Unpublished Preface to a ph.d. Thesis

To the one hundred and two scholars before me
Who wrote the books I read about Ephraim Tate,
Eighteenth century, unknown then, and now;
To mother; to father; to my high-school principal,
Who first told me that teaching is the good life;
To Georgia Drew; to my uncle, who lent me money;
To the immeasurable necessary deep fiery sources
Of English poetry from the dark beginnings onward;
To Shakespeare’s childhood, and to Blake’s tall angels,
And the sun-yellow blaze Van Gogh painted for me;
To people I drank coffee with at midnight talking
In a booth in a shop on University Avenue;
To the British Museum, the Huntington Library, Yale,
And Harvard; to Joe; to the New York Philharmonic;
To Dr.
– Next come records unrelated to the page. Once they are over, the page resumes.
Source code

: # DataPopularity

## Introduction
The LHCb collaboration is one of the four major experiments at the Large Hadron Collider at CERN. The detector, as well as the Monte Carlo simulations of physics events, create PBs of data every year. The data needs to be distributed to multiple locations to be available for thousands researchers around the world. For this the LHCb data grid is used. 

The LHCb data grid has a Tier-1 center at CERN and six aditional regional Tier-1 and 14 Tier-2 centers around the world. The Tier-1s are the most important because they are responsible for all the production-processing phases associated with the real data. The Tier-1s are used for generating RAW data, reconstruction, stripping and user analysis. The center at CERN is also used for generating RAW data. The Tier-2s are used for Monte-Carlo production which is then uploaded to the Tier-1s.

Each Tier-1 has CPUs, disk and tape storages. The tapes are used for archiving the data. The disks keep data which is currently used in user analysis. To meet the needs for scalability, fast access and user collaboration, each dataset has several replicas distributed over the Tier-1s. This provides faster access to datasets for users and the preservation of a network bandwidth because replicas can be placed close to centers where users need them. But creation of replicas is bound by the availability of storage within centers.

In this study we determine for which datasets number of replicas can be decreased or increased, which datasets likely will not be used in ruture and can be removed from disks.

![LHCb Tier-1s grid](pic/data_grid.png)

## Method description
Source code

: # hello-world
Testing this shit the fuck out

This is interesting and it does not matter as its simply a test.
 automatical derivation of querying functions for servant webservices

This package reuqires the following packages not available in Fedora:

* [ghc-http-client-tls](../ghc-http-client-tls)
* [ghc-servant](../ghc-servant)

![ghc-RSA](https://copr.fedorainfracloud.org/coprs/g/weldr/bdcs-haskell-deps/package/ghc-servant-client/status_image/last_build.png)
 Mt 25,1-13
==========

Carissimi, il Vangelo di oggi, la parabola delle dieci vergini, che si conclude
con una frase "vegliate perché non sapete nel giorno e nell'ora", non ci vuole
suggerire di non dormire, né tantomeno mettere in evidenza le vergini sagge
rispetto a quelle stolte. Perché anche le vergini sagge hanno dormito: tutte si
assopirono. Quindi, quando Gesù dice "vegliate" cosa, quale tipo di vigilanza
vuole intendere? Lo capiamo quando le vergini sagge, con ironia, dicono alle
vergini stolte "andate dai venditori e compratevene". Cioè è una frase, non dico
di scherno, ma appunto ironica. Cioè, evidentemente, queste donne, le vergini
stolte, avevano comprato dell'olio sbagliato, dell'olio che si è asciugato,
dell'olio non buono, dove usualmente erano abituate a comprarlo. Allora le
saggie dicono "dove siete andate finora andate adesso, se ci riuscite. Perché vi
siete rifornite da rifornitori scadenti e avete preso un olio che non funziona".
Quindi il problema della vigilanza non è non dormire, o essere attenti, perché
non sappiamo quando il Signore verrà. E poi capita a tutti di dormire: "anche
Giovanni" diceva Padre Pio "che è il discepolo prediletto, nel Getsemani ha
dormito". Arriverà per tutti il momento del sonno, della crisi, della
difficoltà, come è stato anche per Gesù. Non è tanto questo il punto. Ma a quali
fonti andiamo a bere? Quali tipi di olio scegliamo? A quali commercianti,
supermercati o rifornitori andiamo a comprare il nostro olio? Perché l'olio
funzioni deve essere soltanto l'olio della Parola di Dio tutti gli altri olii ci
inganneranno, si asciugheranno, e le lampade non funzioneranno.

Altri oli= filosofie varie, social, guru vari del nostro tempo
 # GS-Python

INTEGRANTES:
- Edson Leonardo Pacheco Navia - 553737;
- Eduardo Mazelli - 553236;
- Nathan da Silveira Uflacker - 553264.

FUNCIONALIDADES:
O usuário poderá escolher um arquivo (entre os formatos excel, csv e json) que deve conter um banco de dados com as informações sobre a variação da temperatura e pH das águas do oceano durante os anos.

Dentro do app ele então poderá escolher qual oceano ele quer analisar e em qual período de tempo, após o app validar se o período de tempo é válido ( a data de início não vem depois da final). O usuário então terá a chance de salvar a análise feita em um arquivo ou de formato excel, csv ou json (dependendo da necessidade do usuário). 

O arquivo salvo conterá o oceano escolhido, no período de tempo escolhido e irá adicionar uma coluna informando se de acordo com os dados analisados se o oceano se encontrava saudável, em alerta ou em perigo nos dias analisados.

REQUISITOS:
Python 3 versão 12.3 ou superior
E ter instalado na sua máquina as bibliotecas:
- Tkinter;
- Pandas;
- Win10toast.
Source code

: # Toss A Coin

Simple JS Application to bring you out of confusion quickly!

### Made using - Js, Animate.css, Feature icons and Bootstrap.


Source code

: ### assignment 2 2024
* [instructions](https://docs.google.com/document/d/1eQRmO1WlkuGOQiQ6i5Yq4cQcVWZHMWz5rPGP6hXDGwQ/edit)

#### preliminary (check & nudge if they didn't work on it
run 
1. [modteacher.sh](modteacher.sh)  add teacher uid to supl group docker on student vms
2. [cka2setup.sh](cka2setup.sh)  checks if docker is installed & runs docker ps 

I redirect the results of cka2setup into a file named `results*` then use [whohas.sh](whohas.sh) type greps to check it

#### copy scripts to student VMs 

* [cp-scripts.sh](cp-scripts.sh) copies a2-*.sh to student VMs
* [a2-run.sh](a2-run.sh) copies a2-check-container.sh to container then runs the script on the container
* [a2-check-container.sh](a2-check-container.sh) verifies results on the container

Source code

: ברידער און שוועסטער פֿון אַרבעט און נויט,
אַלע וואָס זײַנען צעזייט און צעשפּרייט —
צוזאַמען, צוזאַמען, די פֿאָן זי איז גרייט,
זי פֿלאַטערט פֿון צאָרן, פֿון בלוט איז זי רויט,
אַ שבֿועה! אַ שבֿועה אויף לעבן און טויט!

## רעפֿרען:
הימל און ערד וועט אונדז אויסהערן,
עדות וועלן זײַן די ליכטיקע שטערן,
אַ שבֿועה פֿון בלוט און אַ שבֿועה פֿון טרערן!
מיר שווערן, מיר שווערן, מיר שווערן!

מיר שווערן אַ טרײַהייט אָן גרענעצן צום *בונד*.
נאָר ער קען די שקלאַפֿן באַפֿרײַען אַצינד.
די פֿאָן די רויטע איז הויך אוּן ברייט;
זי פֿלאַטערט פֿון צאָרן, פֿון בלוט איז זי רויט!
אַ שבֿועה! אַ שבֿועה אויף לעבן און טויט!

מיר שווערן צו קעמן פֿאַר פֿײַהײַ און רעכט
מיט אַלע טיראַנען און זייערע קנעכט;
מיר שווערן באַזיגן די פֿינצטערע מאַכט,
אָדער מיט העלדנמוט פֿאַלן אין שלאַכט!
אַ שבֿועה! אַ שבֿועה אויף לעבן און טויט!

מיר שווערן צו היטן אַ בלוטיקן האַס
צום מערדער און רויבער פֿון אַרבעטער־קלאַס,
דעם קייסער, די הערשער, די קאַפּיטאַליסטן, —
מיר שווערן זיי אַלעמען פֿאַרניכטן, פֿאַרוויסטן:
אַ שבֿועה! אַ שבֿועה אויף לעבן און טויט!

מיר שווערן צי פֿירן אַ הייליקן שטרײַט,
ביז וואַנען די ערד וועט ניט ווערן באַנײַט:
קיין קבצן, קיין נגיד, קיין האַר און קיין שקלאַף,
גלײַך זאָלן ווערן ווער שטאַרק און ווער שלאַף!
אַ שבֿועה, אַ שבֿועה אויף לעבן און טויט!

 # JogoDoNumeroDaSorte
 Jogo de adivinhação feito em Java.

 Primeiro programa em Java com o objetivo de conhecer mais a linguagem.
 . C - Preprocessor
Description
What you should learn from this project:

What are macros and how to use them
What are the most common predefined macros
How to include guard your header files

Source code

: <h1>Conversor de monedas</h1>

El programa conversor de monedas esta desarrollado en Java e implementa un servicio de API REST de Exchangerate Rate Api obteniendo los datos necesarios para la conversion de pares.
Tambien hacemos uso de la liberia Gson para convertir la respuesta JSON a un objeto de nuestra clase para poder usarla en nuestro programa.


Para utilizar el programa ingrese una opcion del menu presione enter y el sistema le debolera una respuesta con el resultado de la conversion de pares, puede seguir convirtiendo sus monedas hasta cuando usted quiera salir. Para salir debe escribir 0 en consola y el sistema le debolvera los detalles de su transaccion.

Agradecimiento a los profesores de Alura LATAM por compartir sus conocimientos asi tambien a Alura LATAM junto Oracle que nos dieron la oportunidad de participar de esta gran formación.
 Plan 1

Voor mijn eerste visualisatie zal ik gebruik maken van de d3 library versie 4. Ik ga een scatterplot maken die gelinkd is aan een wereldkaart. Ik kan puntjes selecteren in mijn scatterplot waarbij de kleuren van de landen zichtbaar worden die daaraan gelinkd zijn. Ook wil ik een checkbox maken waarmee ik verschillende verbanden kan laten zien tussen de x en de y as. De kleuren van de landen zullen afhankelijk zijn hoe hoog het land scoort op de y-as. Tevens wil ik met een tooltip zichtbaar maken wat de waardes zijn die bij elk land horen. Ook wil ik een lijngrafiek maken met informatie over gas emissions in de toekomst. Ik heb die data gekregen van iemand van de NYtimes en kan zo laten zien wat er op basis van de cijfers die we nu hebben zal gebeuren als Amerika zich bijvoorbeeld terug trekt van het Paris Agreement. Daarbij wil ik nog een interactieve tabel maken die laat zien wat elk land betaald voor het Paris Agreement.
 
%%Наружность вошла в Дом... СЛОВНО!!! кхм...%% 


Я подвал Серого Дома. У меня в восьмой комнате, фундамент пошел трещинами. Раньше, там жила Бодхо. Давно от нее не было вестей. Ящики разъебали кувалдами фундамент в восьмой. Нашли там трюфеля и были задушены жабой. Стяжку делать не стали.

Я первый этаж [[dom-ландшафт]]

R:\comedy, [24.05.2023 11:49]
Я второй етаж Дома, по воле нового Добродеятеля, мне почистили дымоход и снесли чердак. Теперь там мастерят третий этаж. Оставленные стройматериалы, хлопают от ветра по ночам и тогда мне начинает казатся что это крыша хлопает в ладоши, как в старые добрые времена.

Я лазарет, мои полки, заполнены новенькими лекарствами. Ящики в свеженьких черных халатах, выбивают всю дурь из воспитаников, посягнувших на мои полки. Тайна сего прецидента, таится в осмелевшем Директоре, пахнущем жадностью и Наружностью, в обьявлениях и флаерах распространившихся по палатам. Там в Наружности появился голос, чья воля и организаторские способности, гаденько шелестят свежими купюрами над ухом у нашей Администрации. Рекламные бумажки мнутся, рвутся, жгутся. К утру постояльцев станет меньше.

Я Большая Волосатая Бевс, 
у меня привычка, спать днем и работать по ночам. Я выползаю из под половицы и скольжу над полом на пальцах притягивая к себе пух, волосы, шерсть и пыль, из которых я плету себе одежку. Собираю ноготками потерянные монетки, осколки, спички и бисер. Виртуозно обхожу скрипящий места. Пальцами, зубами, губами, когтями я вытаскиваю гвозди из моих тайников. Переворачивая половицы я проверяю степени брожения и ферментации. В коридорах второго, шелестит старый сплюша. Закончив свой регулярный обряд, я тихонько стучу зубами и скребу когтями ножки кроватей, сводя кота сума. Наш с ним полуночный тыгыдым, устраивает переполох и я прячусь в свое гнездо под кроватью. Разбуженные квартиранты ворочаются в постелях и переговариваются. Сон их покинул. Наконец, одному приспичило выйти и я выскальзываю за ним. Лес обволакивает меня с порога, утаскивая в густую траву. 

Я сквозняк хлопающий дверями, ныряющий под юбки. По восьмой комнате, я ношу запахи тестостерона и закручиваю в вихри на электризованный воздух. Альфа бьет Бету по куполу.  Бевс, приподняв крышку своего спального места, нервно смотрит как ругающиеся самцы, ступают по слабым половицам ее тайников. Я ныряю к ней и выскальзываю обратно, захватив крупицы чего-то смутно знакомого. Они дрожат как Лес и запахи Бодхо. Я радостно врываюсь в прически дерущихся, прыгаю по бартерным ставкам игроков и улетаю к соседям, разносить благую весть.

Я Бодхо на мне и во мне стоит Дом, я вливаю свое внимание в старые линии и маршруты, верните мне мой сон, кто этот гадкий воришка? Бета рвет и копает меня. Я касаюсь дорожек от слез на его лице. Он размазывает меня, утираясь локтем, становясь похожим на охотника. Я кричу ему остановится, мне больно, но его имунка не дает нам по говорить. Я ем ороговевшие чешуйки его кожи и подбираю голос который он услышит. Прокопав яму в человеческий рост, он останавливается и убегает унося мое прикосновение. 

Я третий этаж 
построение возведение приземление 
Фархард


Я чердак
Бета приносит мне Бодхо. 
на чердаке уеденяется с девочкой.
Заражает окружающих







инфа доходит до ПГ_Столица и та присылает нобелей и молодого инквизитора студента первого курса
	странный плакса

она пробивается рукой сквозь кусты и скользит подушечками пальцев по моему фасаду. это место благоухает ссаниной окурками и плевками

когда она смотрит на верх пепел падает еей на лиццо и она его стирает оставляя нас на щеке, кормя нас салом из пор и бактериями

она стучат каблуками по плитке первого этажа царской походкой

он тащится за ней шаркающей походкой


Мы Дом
John June, Miss April August, and F. T. Zero,
Who removed dangling participles, individual style,
False parallelisms, comma faults, and I suppose helped;
To the Saturday Evening Post, Life, and the New Yorker,
Which kept me from being left alone with Ephraim Tate;
To all the students who attend my classes now,
Not guessing that I am afraid, or that I love them,
Or how much I’d like to tell them of Blake’s angels;
And to the hope of forgetting Ephraim Tate forever
And learning to teach, I dedicate this book.